::: DATA RECORDS

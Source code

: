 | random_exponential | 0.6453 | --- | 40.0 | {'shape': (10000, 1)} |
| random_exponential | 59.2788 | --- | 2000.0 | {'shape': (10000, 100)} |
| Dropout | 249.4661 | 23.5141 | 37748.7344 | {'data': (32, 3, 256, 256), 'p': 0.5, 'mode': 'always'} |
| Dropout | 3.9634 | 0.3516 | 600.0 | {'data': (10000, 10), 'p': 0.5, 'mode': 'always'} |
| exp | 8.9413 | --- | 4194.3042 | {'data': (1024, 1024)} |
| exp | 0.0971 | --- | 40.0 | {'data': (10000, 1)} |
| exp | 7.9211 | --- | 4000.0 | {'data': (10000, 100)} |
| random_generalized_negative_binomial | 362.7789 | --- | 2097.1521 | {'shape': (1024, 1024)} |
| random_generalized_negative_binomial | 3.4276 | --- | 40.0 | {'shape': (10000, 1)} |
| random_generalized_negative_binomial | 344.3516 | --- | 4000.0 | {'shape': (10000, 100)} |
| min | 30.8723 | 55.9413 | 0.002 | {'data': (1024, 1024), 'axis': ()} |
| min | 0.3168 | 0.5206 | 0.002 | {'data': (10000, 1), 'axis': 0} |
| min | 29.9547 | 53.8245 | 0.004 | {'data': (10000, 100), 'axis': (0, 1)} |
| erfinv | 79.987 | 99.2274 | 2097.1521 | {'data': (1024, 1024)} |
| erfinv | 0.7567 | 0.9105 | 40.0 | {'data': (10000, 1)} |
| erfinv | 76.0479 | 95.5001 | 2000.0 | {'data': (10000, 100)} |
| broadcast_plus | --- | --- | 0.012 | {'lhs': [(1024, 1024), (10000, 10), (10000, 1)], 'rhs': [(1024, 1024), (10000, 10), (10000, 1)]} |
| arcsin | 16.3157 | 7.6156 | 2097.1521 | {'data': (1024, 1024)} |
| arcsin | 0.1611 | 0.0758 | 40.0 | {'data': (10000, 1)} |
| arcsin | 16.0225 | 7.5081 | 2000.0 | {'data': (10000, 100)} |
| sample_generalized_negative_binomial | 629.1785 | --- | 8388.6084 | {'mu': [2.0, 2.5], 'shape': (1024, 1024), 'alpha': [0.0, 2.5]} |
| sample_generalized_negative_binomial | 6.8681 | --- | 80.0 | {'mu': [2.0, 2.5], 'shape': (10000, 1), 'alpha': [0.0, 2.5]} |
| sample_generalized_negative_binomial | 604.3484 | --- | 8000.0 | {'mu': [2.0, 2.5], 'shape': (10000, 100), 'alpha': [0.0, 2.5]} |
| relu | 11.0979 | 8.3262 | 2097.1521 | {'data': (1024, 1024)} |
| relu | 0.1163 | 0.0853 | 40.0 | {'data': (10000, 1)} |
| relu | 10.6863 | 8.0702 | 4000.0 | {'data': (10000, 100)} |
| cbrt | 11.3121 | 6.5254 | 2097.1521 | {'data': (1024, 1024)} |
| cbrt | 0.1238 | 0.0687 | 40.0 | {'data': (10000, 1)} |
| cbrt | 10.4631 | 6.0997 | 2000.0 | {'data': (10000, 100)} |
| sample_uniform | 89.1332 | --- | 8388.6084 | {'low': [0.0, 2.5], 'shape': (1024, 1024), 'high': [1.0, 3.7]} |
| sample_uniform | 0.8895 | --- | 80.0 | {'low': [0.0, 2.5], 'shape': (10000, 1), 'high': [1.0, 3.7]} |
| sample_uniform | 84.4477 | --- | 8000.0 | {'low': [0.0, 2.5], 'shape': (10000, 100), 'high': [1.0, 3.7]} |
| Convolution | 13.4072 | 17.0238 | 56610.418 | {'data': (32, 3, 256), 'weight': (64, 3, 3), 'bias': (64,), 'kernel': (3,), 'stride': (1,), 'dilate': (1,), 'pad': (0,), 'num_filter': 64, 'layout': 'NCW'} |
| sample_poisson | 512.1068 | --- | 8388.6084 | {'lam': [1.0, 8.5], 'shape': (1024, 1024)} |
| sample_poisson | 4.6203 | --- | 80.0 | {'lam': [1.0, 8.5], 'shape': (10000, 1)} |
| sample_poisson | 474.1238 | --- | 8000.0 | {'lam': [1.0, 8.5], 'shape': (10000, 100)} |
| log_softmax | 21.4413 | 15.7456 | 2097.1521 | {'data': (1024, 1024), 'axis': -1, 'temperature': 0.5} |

::::::

Give an exact copy of all the data shown above.

TASK RESPONSE:
Source code

: | random_exponential | 0.6453 | --- | 40.0 | {'shape': (10000, 1)} |
| random_exponential | 59.2788 | --- | 2000.0 | {'shape': (10000, 100)} |
| Dropout | 249.4661 | 23.5141 | 37748.7344 | {'data': (32, 3, 256, 256), 'p': 0.5, 'mode': 'always'} |
| Dropout | 3.9634 | 0.3516 | 600.0 | {'data': (10000, 10), 'p': 0.5, 'mode': 'always'} |
| exp | 8.9413 | --- | 4194.3042 | {'data': (1024, 1024)} |
| exp | 0.0971 | --- | 40.0 | {'data': (10000, 1)} |
| exp | 7.9211 | --- | 4000.0 | {'data': (10000, 100)} |
| random_generalized_negative_binomial | 362.7789 | --- | 2097.1521 | {'shape': (1024, 1024)} |
| random_generalized_negative_binomial | 3.4276 | --- | 40.0 | {'shape': (10000, 1)} |
| random_generalized_negative_binomial | 344.3516 | --- | 4000.0 | {'shape': (10000, 100)} |
| min | 30.8723 | 55.9413 | 0.002 | {'data': (1024, 1024), 'axis': ()} |
| min | 0.3168 | 0.5206 | 0.002 | {'data': (10000, 1), 'axis': 0} |
| min | 29.9547 | 53.8245 | 0.004 | {'data': (10000, 100), 'axis': (0, 1)} |
| erfinv | 79.987 | 99.2274 | 2097.1521 | {'data': (1024, 1024)} |
| erfinv | 0.7567 | 0.9105 | 40.0 | {'data': (10000, 1)} |
| erfinv | 76.0479 | 95.5001 | 2000.0 | {'data': (10000, 100)} |
| broadcast_plus | --- | --- | 0.012 | {'lhs': [(1024, 1024), (10000, 10), (10000, 1)], 'rhs': [(1024, 1024), (10000, 10), (10000, 1)]} |
| arcsin | 16.3157 | 7.6156 | 2097.1521 | {'data': (1024, 1024)} |
| arcsin | 0.1611 | 0.0758 | 40.0 | {'data': (10000, 1)} |
| arcsin | 16.0225 | 7.5081 | 2000.0 | {'data': (10000, 100)} |
| sample_generalized_negative_binomial | 629.1785 | --- | 8388.6084 | {'mu': [2.0, 2.5], 'shape': (1024, 1024), 'alpha': [0.0, 2.5]} |
| sample_generalized_negative_binomial | 6.8681 | --- | 80.0 | {'mu': [2.0, 2.5], 'shape': (10000, 1), 'alpha': [0.0, 2.5]} |
| sample_generalized_negative_binomial | 604.3484 | --- | 8000.0 | {'mu': [2.0, 2.5], 'shape': (10000, 100), 'alpha': [0.0, 2.5]} |
| relu | 11.0979 | 8.3262 | 2097.1521 | {'data': (1024, 1024)} |
| relu | 0.1163 | 0.0853 | 40.0 | {'data': (10000, 1)} |
| relu | 10.6863 | 8.0702 | 4000.0 | {'data': (10000, 100)} |
| cbrt | 11.3121 | 6.5254 | 2097.1521 | {'data': (1024, 1024)} |
| cbrt | 0.1238 | 0.0687 | 40.0 | {'data': (10000, 1)} |
| cbrt | 10.4631 | 6.0997 | 2000.0 | {'data': (10000, 100)} |
| sample_uniform | 89.1332 | --- | 8388.6084 | {'low': [0.0, 2.5], 'shape': (1024, 1024), 'high': [1.0, 3.7]} |
| sample_uniform | 0.8895 | --- | 80.0 | {'low': [0.0, 2.5], 'shape': (10000, 1), 'high': [1.0, 3.7]} |
| sample_uniform | 84.4477 | --- | 8000.0 | {'low': [0.0, 2.5], 'shape': (10000, 100), 'high': [1.0, 3.7]} |
| Convolution | 13.4072 | 17.0238 | 56610.418 | {'data': (32, 3, 256), 'weight': (64, 3, 3), 'bias': (64,), 'kernel': (3,), 'stride': (1,), 'dilate': (1,), 'pad': (0,), 'num_filter': 64, 'layout': 'NCW'} |
| sample_poisson | 512.1068 | --- | 8388.6084 | {'lam': [1.0, 8.5], 'shape': (1024, 1024)} |
| sample_poisson | 4.6203 | --- | 80.0 | {'lam': [1.0, 8.5], 'shape': (10000, 1)} |
| sample_poisson | 474.1238 | --- | 8000.0 | {'lam': [1.0, 8.5], 'shape': (10000, 100)} |
| log_softmax | 21.4413 | 15.7456 | 2097.1521 | {'data': (1024, 1024), 'axis': -1, 'temperature': 0.5} |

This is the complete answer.